Alma Guillermoprieto, who broke the story of El Mozote for the Washington Post at the same time as Bonner, says that journalists watch the spectacle of reality in front row seats. That’s what covering the El Mozote trial has been for me. I was born in 1991 and graduated high school in 2008. I did not learn about war history in high school. The El Mozote massacre is not included in the academic study plan because El Salvador is a country that’s not come to terms with its history. The massacre is a footnote, sometimes taught in college, which is a privilege most cannot afford. There’s not a national museum where you can learn about what happened. Information is available in newspapers and documentaries, but there’s no political will to teach history. Bukele’s government hasn’t even commemorated the Peace Accords in two years, which was a tradition upheld by the left and right.
I believe the trial has already chipped away at the debate. The doubts are receding. In 2020, the former head of the Air Force admitted, under oath, that something “barbaric” (“grosería”) had happened in El Mozote. The lawyer of one of the defendants said they were not denying what had occurred, simply noting that their client’s participation hadn’t been proved. Even radicals among the military no longer claim that El Mozote is fiction. Now they point out that the guerrilla’s war crimes are not being equally pursued. The relentless voice of the victims has succeeded in a way, even if justice remains as distant as ever.

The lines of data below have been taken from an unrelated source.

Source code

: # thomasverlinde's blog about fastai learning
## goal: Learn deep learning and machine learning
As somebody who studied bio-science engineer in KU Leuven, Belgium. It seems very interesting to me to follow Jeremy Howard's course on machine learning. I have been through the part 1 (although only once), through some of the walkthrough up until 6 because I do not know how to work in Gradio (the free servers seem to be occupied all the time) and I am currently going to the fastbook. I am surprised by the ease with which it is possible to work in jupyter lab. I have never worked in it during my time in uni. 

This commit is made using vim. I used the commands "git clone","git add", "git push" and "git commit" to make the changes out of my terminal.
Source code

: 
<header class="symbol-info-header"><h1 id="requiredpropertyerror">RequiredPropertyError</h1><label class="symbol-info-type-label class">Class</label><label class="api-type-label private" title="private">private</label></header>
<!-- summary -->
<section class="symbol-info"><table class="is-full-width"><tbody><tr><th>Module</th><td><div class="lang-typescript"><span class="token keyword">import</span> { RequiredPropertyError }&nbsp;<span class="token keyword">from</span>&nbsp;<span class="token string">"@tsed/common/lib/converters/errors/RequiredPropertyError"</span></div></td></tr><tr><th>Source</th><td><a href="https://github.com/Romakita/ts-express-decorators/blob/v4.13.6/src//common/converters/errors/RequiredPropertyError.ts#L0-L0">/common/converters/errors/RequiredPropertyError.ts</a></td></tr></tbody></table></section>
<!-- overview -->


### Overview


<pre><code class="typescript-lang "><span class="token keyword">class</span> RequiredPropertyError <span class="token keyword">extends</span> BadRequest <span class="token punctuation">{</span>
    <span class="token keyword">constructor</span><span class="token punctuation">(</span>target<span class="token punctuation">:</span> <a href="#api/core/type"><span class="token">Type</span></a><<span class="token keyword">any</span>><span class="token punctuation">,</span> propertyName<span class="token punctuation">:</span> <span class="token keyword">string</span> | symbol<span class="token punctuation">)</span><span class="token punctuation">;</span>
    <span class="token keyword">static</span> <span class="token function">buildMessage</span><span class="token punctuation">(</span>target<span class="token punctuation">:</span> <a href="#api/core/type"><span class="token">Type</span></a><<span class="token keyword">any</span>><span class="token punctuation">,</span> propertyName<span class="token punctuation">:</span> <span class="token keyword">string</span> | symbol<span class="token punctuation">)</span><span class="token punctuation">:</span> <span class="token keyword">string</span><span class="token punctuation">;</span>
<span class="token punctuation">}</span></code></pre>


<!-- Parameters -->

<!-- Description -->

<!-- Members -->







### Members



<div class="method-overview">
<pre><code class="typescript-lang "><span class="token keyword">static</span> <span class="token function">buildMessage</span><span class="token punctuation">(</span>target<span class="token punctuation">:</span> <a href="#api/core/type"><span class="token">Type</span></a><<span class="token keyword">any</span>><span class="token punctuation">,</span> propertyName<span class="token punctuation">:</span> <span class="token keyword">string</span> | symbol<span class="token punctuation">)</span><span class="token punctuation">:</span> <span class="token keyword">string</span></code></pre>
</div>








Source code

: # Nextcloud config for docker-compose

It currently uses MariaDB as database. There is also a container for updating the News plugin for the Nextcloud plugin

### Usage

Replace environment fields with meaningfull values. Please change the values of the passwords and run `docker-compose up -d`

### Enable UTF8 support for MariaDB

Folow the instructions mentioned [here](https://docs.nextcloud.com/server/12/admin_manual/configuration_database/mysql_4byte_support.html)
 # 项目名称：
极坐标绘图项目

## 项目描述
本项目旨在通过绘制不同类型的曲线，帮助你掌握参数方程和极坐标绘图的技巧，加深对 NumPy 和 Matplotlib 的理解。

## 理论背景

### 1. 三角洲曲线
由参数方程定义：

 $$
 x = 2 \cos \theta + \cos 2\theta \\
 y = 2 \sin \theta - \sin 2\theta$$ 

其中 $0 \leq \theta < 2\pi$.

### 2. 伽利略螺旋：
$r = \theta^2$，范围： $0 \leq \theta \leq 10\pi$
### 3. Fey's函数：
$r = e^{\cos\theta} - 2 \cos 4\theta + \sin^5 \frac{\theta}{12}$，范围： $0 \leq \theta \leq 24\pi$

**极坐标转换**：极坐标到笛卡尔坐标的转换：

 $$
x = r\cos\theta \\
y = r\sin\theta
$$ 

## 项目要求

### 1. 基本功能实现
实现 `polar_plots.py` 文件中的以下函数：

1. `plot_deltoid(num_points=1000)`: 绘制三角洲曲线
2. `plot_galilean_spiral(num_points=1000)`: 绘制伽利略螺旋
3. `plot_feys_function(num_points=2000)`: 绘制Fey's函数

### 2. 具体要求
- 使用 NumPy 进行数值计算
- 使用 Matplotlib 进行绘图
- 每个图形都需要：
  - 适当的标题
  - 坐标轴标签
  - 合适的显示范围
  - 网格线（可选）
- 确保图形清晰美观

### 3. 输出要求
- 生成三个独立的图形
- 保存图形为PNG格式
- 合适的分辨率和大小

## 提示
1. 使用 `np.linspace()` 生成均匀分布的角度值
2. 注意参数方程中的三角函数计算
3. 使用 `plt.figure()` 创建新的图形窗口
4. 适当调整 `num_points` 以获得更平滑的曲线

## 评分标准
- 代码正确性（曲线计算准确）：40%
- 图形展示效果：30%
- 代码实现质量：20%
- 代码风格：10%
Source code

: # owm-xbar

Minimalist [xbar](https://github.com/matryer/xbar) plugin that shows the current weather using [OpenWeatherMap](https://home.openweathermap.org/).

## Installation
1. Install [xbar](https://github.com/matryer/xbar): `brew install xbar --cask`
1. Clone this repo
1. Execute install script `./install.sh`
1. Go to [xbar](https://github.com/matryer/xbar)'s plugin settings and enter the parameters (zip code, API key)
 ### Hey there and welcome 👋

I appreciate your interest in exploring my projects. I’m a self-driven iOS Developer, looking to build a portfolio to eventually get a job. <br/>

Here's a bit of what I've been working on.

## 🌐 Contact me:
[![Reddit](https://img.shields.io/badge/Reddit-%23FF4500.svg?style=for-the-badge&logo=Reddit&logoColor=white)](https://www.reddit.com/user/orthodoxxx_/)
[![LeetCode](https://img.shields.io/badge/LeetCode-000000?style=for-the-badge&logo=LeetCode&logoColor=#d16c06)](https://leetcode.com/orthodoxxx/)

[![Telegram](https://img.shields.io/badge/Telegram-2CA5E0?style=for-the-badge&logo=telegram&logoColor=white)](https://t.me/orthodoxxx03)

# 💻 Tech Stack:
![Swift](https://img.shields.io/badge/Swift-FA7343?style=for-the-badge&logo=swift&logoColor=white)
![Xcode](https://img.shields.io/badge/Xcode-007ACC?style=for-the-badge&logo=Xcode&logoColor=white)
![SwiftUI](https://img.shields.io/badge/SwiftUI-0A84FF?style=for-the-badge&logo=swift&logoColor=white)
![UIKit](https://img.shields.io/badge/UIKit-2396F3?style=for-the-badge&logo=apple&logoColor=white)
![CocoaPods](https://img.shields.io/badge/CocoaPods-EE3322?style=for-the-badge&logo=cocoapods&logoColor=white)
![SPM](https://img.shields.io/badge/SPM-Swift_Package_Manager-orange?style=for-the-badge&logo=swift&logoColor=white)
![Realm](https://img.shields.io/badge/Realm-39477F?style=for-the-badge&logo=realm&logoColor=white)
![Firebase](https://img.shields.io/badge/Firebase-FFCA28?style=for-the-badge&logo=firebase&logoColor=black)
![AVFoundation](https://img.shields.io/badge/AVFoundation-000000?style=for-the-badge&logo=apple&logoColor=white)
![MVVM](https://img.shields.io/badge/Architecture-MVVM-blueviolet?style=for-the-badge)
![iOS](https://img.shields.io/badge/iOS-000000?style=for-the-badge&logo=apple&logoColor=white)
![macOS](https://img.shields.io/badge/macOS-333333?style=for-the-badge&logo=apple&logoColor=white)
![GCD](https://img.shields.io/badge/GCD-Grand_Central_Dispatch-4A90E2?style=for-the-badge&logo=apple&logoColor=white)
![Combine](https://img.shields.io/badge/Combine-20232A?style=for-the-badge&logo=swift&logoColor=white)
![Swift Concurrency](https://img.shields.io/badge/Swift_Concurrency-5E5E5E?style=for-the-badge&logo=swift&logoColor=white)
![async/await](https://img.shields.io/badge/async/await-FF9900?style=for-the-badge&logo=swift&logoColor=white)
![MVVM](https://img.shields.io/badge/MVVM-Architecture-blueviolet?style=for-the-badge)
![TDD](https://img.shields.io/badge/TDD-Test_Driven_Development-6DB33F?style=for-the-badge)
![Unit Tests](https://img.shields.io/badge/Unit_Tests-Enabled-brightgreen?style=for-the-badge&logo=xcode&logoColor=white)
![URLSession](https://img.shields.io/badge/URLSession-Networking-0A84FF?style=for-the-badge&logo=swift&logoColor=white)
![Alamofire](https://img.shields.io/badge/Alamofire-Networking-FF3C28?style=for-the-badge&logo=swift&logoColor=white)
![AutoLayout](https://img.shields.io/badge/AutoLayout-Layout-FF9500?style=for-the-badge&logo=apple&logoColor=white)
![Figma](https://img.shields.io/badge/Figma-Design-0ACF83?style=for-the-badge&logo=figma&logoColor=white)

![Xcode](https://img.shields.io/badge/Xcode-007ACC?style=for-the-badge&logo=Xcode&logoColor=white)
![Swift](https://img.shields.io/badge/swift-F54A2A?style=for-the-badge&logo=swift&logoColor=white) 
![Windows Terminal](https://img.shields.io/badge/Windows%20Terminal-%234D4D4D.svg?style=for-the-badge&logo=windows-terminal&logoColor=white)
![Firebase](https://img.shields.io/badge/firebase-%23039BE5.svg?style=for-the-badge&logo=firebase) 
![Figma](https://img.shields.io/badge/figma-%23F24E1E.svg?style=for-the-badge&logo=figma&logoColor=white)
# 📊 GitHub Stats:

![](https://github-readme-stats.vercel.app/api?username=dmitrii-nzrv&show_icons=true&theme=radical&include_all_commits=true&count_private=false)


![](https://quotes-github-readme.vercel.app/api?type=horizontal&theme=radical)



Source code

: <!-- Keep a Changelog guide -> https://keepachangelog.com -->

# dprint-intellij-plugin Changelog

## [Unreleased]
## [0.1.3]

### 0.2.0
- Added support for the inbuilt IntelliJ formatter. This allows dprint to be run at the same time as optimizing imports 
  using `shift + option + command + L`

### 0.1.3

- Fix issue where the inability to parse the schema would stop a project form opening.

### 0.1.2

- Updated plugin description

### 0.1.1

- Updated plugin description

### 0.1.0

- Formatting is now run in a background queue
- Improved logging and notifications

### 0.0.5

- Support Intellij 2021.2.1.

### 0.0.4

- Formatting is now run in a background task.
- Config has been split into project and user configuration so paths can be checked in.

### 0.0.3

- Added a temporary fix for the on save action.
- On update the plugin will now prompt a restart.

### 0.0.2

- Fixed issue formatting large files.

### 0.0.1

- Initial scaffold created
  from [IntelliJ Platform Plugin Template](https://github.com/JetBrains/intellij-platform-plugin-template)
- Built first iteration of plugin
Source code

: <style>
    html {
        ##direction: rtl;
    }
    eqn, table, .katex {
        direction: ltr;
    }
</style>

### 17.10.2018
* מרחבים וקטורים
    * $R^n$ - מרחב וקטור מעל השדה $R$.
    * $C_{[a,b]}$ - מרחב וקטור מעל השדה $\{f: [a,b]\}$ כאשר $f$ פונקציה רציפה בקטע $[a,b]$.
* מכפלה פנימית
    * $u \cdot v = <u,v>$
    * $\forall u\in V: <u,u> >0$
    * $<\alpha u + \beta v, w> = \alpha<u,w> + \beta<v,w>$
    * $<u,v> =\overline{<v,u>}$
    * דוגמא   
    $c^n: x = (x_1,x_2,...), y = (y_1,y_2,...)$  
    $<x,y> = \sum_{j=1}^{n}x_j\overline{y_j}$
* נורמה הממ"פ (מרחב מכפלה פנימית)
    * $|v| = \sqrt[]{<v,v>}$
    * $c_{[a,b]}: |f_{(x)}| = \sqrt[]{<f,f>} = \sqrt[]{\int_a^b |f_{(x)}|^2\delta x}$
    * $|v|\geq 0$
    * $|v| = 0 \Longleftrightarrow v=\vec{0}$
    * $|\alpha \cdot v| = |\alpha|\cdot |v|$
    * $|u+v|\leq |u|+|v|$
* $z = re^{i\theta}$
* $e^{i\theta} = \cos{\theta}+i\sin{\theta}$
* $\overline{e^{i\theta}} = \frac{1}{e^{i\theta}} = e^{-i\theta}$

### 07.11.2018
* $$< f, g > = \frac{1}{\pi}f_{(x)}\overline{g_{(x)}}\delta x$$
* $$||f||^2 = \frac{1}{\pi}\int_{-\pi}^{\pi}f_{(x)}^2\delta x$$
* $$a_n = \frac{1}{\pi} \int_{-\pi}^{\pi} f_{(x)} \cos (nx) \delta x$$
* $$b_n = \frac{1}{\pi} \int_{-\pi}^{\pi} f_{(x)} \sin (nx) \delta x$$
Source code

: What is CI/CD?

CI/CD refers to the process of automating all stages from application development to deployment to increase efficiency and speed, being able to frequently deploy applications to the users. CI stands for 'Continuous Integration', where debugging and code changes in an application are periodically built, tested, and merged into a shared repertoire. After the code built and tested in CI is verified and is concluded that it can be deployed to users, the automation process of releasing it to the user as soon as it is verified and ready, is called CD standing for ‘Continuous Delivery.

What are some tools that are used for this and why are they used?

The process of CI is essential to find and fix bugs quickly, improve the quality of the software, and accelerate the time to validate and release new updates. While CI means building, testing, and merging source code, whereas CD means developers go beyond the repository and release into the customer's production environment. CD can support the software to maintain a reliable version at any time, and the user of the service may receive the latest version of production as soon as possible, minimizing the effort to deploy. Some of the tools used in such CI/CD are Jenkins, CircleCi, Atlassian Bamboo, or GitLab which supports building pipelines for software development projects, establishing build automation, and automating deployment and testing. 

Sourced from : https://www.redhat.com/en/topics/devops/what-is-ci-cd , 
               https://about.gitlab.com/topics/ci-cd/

The people in El Mozote have been crushed for four decades, and El Salvador is yet to weave something with all that has come out.
For decades, Rufina Amaya was the most visible face of the El Mozote survivors. Her testimony was featured in the Times and Post stories. Rufina’s daughter, Marta, opened a small museum in her house to commemorate the massacre, a room showcasing some of her mom’s belongings. She was threatened by an unknown man while riding a bus and the U.S. granted her asylum in August 2018. She is now one of millions of Salvadorans based in America. The war is why many of them made the journey north.
Some silences remain. Santos is usually found in a tank top and straw hat, machete by his side, a suitable uniform for the humid heat in La Joya. Despite his slow pace, he retains strength enough to walk, climb steep roads, and do hard labor. He wears Elvis-like sideburns that are now gray, and his face is harrowed like the fields he’s cultivated all his life. He’s a man of few words. He’s never told me his side of the story. I’ve learned about it through his son, Amadeo, and his sister, Rosario. They both appeared before court in the trial. Not him.
Santos still cultivates the Agave fourcroydes. The plant remains under three feet tall during its first five years; afterward it can go on to be harvested biannually for the next fifteen years. Santos will cut the leaves and crush each of them between rollers extracting a fiber that is then sun-dried and used to make rope. The people in El Mozote have been crushed for four decades and El Salvador is yet to weave something with all that has come out of them. Any hope I have left for the case rests on their shoulders. I’ve gone tens of times to their houses. Today, I call Amadeo, Santos’s son, to ask a question. I know the answer before I call him, but I still do. “Yes,” he says, “I will keep on testifying if they decide to start over. There are many witnesses who are tired and others who have died, but I agree on showing up every time.”